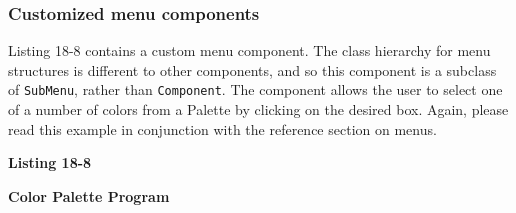 \subsubsection*{Customized menu components}

Listing 18-8 contains a custom menu component. The class hierarchy for
menu structures is different to other components, and so this component
is a subclass of \texttt{SubMenu}, rather than
\texttt{Component}. The component allows the user to select one of a
number of colors from a Palette by clicking on the desired box.
Again, please read this example in conjunction with the reference
section on menus.

\bigskip

{\sffamily\bfseries Listing 18-8}

{\sffamily\bfseries Color Palette Program}


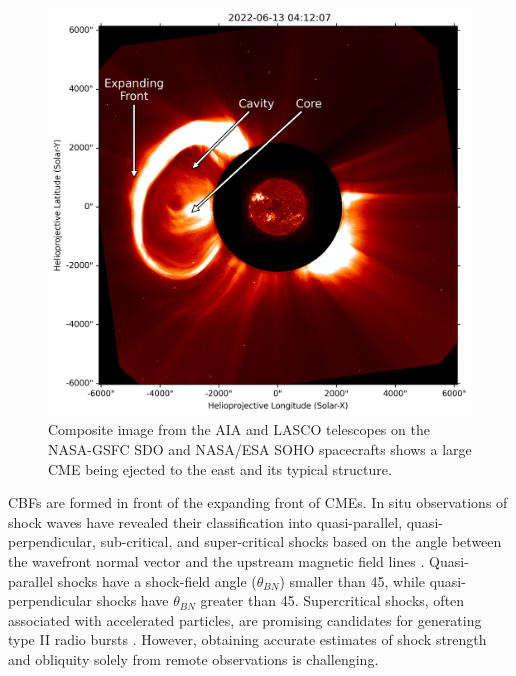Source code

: \begin{figure}[!htp]
	\centerline{\includegraphics[width=0.8\columnwidth]{chapter1/figs/AIA_LASCO_composite_2022613.png}}
	\caption{Composite image from the AIA and LASCO telescopes on the NASA-GSFC SDO and NASA/ESA SOHO spacecrafts shows a large CME being ejected to the east and its typical structure.}
	\label{fig_cme}
\end{figure}

CBFs are formed in front of the expanding front of CMEs. In situ observations of shock waves have revealed their classification into quasi-parallel, quasi-perpendicular, sub-critical, and super-critical shocks based on the angle between the wavefront normal vector and the upstream magnetic field lines \citep{tsurutani_1985}. Quasi-parallel shocks have a shock-field angle ($\theta_{BN}$) smaller than 45\degree, while quasi-perpendicular shocks have $\theta_{BN}$ greater than 45\degree. Supercritical shocks, often associated with accelerated particles, are promising candidates for generating type II radio bursts \citep{benz_1988}. However, obtaining accurate estimates of shock strength and obliquity solely from remote observations is challenging.

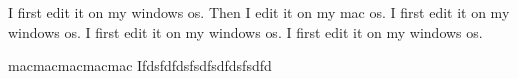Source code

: I first edit it on my windows os.
Then I edit it on my mac os.
I first edit it on my windows os.
I first edit it on my windows os.
I first edit it on my windows os.

macmacmacmacmac
Ifdsfdfdsfsdfsdfdsfsdfd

■ ■ ■ ■ ■

Would you retype all the lines shown above, exactly as written and without any picture?

* **Answer box**:
 \subsubsection*{Customized menu components}

Listing 18-8 contains a custom menu component. The class hierarchy for
menu structures is different to other components, and so this component
is a subclass of \texttt{SubMenu}, rather than
\texttt{Component}. The component allows the user to select one of a
number of colors from a Palette by clicking on the desired box.
Again, please read this example in conjunction with the reference
section on menus.

\bigskip

{\sffamily\bfseries Listing 18-8}

{\sffamily\bfseries Color Palette Program}


Source code

: \begin{figure}[!htp]
	\centerline{\includegraphics[width=0.8\columnwidth]{chapter1/figs/AIA_LASCO_composite_2022613.png}}
	\caption{Composite image from the AIA and LASCO telescopes on the NASA-GSFC SDO and NASA/ESA SOHO spacecrafts shows a large CME being ejected to the east and its typical structure.}
	\label{fig_cme}
\end{figure}

CBFs are formed in front of the expanding front of CMEs. In situ observations of shock waves have revealed their classification into quasi-parallel, quasi-perpendicular, sub-critical, and super-critical shocks based on the angle between the wavefront normal vector and the upstream magnetic field lines \citep{tsurutani_1985}. Quasi-parallel shocks have a shock-field angle ($\theta_{BN}$) smaller than 45\degree, while quasi-perpendicular shocks have $\theta_{BN}$ greater than 45\degree. Supercritical shocks, often associated with accelerated particles, are promising candidates for generating type II radio bursts \citep{benz_1988}. However, obtaining accurate estimates of shock strength and obliquity solely from remote observations is challenging.

Source code

: I first edit it on my windows os.
Then I edit it on my mac os.
I first edit it on my windows os.
I first edit it on my windows os.
I first edit it on my windows os.

macmacmacmacmac
Ifdsfdfdsfsdfsdfdsfsdfd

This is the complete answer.